Speed-up for loops

Discussion in 'Python' started by Michael Kreim, Sep 2, 2010.

  1. Hi,

    I was comparing the speed of a simple loop program between Matlab and
    Python.

    My Codes:
    $ cat addition.py
    imax = 1000000000
    a = 0
    for i in xrange(imax):
    a = a + 10
    print a

    $ cat addition.m
    imax = 1e9;
    a = 0;
    for i=0:imax-1
    a = a + 10;
    end
    disp(a);
    exit;

    The results look like this:
    $ /usr/bin/time --verbose python addition.py
    10000000000
    Command being timed: "python addition.py"
    User time (seconds): 107.30
    System time (seconds): 0.08
    Percent of CPU this job got: 97%
    Elapsed (wall clock) time (h:mm:ss or m:ss): 1:50.09
    [...]

    $ /usr/bin/time --verbose matlab -nodesktop -nosplash -r "addition"
    [...]
    1.0000e+10
    Command being timed: "matlab -nodesktop -nosplash -r addition"
    User time (seconds): 7.65
    System time (seconds): 0.18
    Percent of CPU this job got: 94%
    Elapsed (wall clock) time (h:mm:ss or m:ss): 0:08.25
    [...]

    Unfortunately my Python Code was much slower and I do not understand why.

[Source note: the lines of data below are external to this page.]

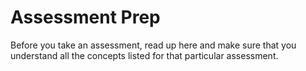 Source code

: # Assessment Prep
Before you take an assessment, read up here and make sure that you understand all the concepts listed for that particular assessment. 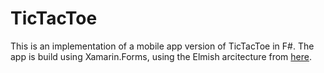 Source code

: # TicTacToe

This is an implementation of a mobile app version of TicTacToe in F#. The app is build using Xamarin.Forms, using the Elmish arcitecture from [here](https://github.com/fsprojects/Elmish.XamarinForms).
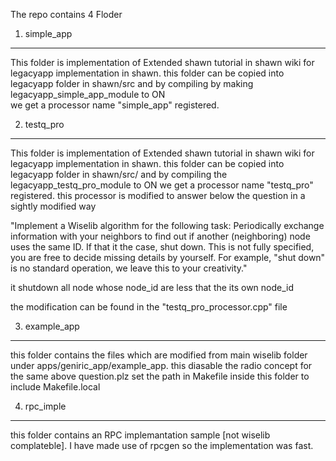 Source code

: The repo contains 4 Floder 

1. simple_app
***********************************************************
This folder is implementation of Extended shawn tutorial 
in shawn wiki for legacyapp implementation in shawn.
this folder can be copied into legacyapp folder in shawn/src and 
by compiling by making legacyapp_simple_app_module to ON  
we get a processor name "simple_app" registered.




2. testq_pro
***********************************************************
This folder is implementation of Extended shawn tutorial 
in shawn wiki for legacyapp implementation in shawn.
this folder can be copied into legacyapp folder in shawn/src/  and 
by compiling the legacyapp_testq_pro_module to ON 
we get a processor name "testq_pro" registered.
this processor is modified to answer below the question in a sightly 
modified  way

"Implement a Wiselib algorithm for the following task: Periodically
exchange information with your neighbors to find out if another
(neighboring) node uses the same ID. If that it the case, shut down.
This is not fully specified, you are free to decide missing details by
yourself. For example, "shut down" is no standard operation, we leave
this to your creativity."

it shutdown all node whose node_id are less that the its own node_id

the modification can be found in the "testq_pro_processor.cpp" file




3. example_app
************************************************************
this folder contains the files which are modified from main wiselib folder
under apps/geniric_app/example_app. this diasable the radio concept
for the same above question.plz set the path in Makefile inside this folder
to include Makefile.local 




4. rpc_imple
*************************************************************
this folder contains an RPC implemantation sample [not wiselib complateble]. I have made use of 
rpcgen so the implementation was fast. 
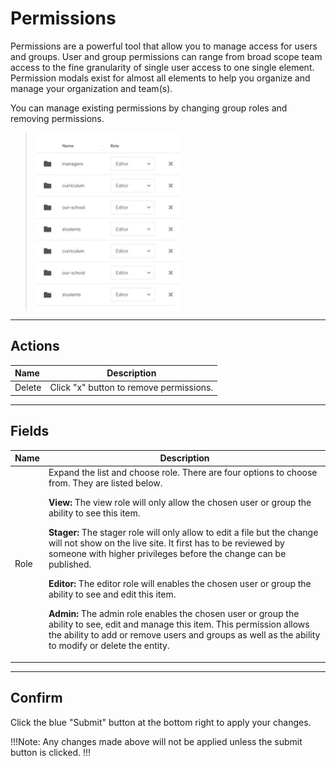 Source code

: # Permissions

Permissions are a powerful tool that allow you to manage access for users and groups. User and group permissions can range from broad scope team access to the fine granularity of single user access to one single element. Permission modals exist for almost all elements to help you organize and manage your organization and team(s).

You can manage existing permissions by changing group roles and removing permissions.

><img src="../../../images/permissions4.jpg" alt="permissions4" style="width: 50%; display: block"></a>

---

## Actions

**Name** | **Description** 
:--- | ---
Delete | Click "x" button to remove permissions.

---

## Fields

**Name** | **Description** 
:--- | ---
Role | Expand the list and choose role. There are four options to choose from. They are listed below.</p> <p>**View:** The view role will only allow the chosen user or group the ability to see this item.</p> <p>**Stager:** The stager role will only allow to edit a file but the change will not show on the live site. It first has to be reviewed by someone with higher privileges before the change can be published.</p> <p>**Editor:** The editor role will enables the chosen user or group the ability to see and edit this item.</p><p>**Admin:** The admin role enables the chosen user or group the ability to see, edit and manage this item. This permission allows the ability to add or remove users and groups as well as the ability to modify or delete the entity.</p>

---

## Confirm

Click the blue "Submit" button at the bottom right to apply your changes.

!!!Note:
Any changes made above will not be applied unless the submit button is clicked.
!!!


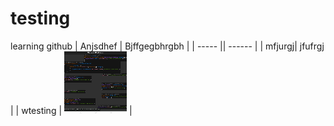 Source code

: # testing
learning github
| Anjsdhef | Bjffgegbhrgbh | 
| ----- || ------ |
| mfjurgj| jfufrgj |
| wtesting | <img src="https://github.com/ssrajputtheboss/testing/blob/main/IMG_20210220_122626.jpg" width="100" height="100" ></img> |
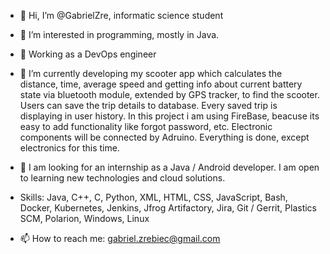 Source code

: - 👋 Hi, I’m @GabrielZre, informatic science student
- 👀 I’m interested in programming, mostly in Java.
- 👀 Working as a DevOps engineer
- 🌱 I’m currently developing my scooter app which calculates the distance, time, average speed and getting info about current battery state via bluetooth module,
extended by GPS tracker, to find the scooter. Users can save the trip details to database. Every saved trip is displaying in user history. 
In this project i am using FireBase, beacuse its easy to add functionality like forgot password, etc. Electronic components will be connected by Adruino.
Everything is done, except electronics for this time.
- 💞️ I am looking for an internship as a Java / Android developer. I am open to learning new technologies and cloud solutions.

- Skills: Java, C++, C, Python, XML, HTML, CSS, JavaScript, Bash, Docker, Kubernetes, Jenkins, Jfrog Artifactory, Jira, Git / Gerrit, Plastics SCM, Polarion, Windows, Linux
- 📫 How to reach me: gabriel.zrebiec@gmail.com

<!---
GabrielZre/GabrielZre is a ✨ special ✨ repository because its `README.md` (this file) appears on your GitHub profile.
You can click the Preview link to take a look at your changes.
--->
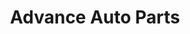 ---
title: "Advance Auto Parts"
url: /fredericksburg/advance-auto-parts-salem-church-road/
shop: Autoteile
---
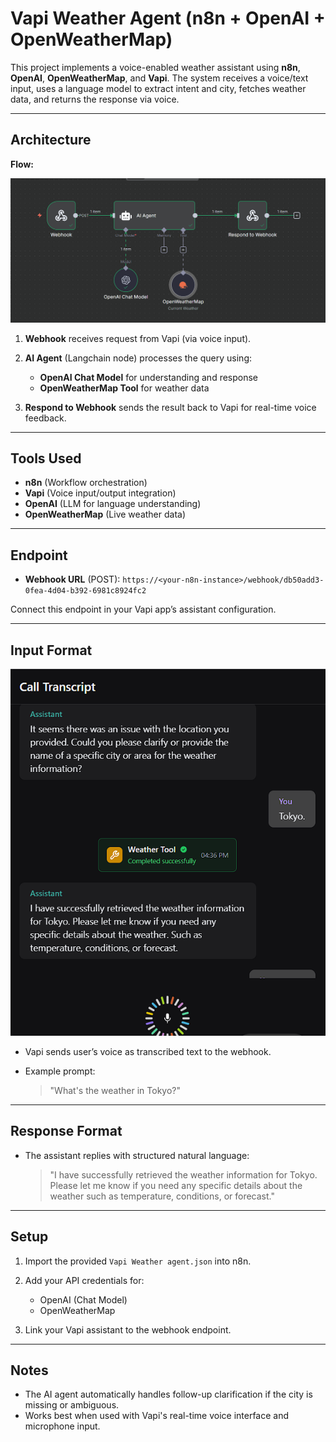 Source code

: # Vapi Weather Agent (n8n + OpenAI + OpenWeatherMap)

This project implements a voice-enabled weather assistant using **n8n**, **OpenAI**, **OpenWeatherMap**, and **Vapi**. The system receives a voice/text input, uses a language model to extract intent and city, fetches weather data, and returns the response via voice.

---

## Architecture

**Flow:**

![Flow](assets/workflow.png)

1. **Webhook** receives request from Vapi (via voice input).
2. **AI Agent** (Langchain node) processes the query using:

   * **OpenAI Chat Model** for understanding and response
   * **OpenWeatherMap Tool** for weather data
3. **Respond to Webhook** sends the result back to Vapi for real-time voice feedback.

---

## Tools Used

* **n8n** (Workflow orchestration)
* **Vapi** (Voice input/output integration)
* **OpenAI** (LLM for language understanding)
* **OpenWeatherMap** (Live weather data)

---

## Endpoint

* **Webhook URL** (POST):
  `https://<your-n8n-instance>/webhook/db50add3-0fea-4d04-b392-6981c8924fc2`

Connect this endpoint in your Vapi app’s assistant configuration.

---

## Input Format

![image](assets/image.png)

* Vapi sends user’s voice as transcribed text to the webhook.
* Example prompt:

  > "What's the weather in Tokyo?"

---

## Response Format

* The assistant replies with structured natural language:

  > "I have successfully retrieved the weather information for Tokyo. Please let me know if you need any specific details about the weather such as temperature, conditions, or forecast."

---

## Setup

1. Import the provided `Vapi Weather agent.json` into n8n.
2. Add your API credentials for:

   * OpenAI (Chat Model)
   * OpenWeatherMap
3. Link your Vapi assistant to the webhook endpoint.

---

## Notes

* The AI agent automatically handles follow-up clarification if the city is missing or ambiguous.
* Works best when used with Vapi's real-time voice interface and microphone input.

    Are there any ways to speed up the for/xrange loop?
    Or do I have to live with the fact that Matlab beats Python in this example?

    Thanks a lot for your answers.

    With best regards,

    Michael
     
    Michael Kreim, Sep 2, 2010
    #1
    1. Advertising

  2. Michael Kreim

    Peter Otten Guest

    Michael Kreim wrote:

    > I was comparing the speed of a simple loop program between Matlab and
    > Python.
    >
    > My Codes:
    > $ cat addition.py
    > imax = 1000000000
    > a = 0
    > for i in xrange(imax):
    > a = a + 10
    > print a


    > Are there any ways to speed up the for/xrange loop?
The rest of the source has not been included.